Desde luego que lo era. Para él, hacía tiempo que no había nada raro en la idea de una confraternidad galáctica, de una red de transporte que se expandiría entre las estrellas… una sensación de asombro a veces, pero la extrañeza hacía tiempo que se había desvanecido. Sin embargo, recordaba, había tardado años en hacerlo. Años aún con la evidencia física ante sus ojos, antes de que hubiese podido decidirse a aceptarlo por entero. Pero si lo participase a otro terrestre, de seguro que le sonaría a locura.
—¿Y ese método? —preguntó, casi con miedo de preguntarlo, pugnando por afrontar el choque de lo que pudiera ser.
—Estupidez —dijo Ulises.
—¿Estupidez?… No lo comprendo. En muchos aspectos ya somos también ahora bastante estúpidos.
—Tú estás pensando en la estupidez intelectual, y hay mucho de ella, no sólo en la Tierra, sino a través de la Galaxia. De lo que yo hablo es de una incapacidad mental. Una ineptitud para comprender la ciencia y la técnica que hace posible la especie de guerra que la Tierra haría. Una inhabilidad para operar las máquinas que son necesarias para librar esa clase de guerra. Volver al pueblo a una situación mental en la que no serían capaces de comprender los adelantos mecánicos, tecnológicos y científicos que habían efectuado. Quienes lo saben, lo olvidarían. Y quienes no lo saben, no lo aprenderían nunca. Vuelta a la simplicidad de la rueda y la palanca. Ello tornaría imposible vuestra clase de guerra.
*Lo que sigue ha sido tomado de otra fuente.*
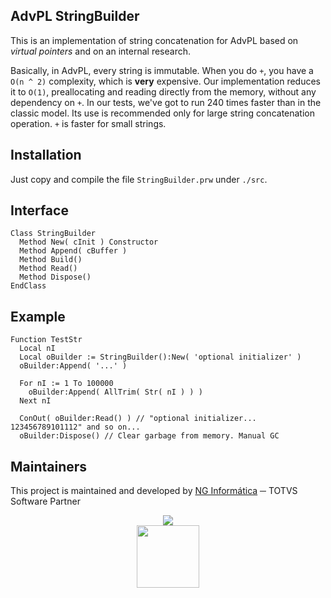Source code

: ## AdvPL StringBuilder

This is an implementation of string concatenation for AdvPL based on *virtual pointers* and on an internal research.

Basically, in AdvPL, every string is immutable. When you do `+`, you have a `O(n ^ 2)` complexity, which is **very** expensive. Our implementation reduces it to `O(1)`, preallocating and reading directly from the memory, without any dependency on `+`. In our tests, we've got to run 240 times faster than in the classic model. Its use is recommended only for large string concatenation operation. `+` is faster for small strings.

## Installation

Just copy and compile the file `StringBuilder.prw` under `./src`.

## Interface

```harbour
Class StringBuilder
  Method New( cInit ) Constructor
  Method Append( cBuffer )
  Method Build()
  Method Read()
  Method Dispose()
EndClass
```

## Example

```harbour
Function TestStr
  Local nI
  Local oBuilder := StringBuilder():New( 'optional initializer' )
  oBuilder:Append( '...' )
  
  For nI := 1 To 100000
    oBuilder:Append( AllTrim( Str( nI ) ) )
  Next nI
  
  ConOut( oBuilder:Read() ) // "optional initializer... 123456789101112" and so on...
  oBuilder:Dispose() // Clear garbage from memory. Manual GC
```

## Maintainers

This project is maintained and developed by [NG Informática](http://ngi.com.br) ─ TOTVS Software Partner

<div align="center" style="width: 100%; height: 100px; vertical-align:middle;">
   <div>
      <img src="https://avatars1.githubusercontent.com/u/21263692?v=3&s=200" />
   </div>
   <div>
      <img src="http://www.escriba.com.br/wp-content/uploads/2014/10/totvs.png" width="100" />
   </div>
</div>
Enoch, tieso y erecto, incapaz de hablar, estaba apresado por un helado terror, mientras un millón de pensamientos inconexos giraban en círculo en su cerebro.
—Ya te dije que era una medida drástica —manifestó Ulises—. Había de serlo. La guerra es algo que cuesta mucho detener. El precio es elevado.
—¡Yo no podría! —dijo Enoch—. ¡Nadie podría!
—Quizá no puedas. Pero considera esto: Si hay una guerra…
—Lo sé. Si hay una guerra, podría ser peor. Pero eso no detendría la guerra. No es la clase de cosa que yo tenía en mente. La gente podría aún luchar, matarse todavía.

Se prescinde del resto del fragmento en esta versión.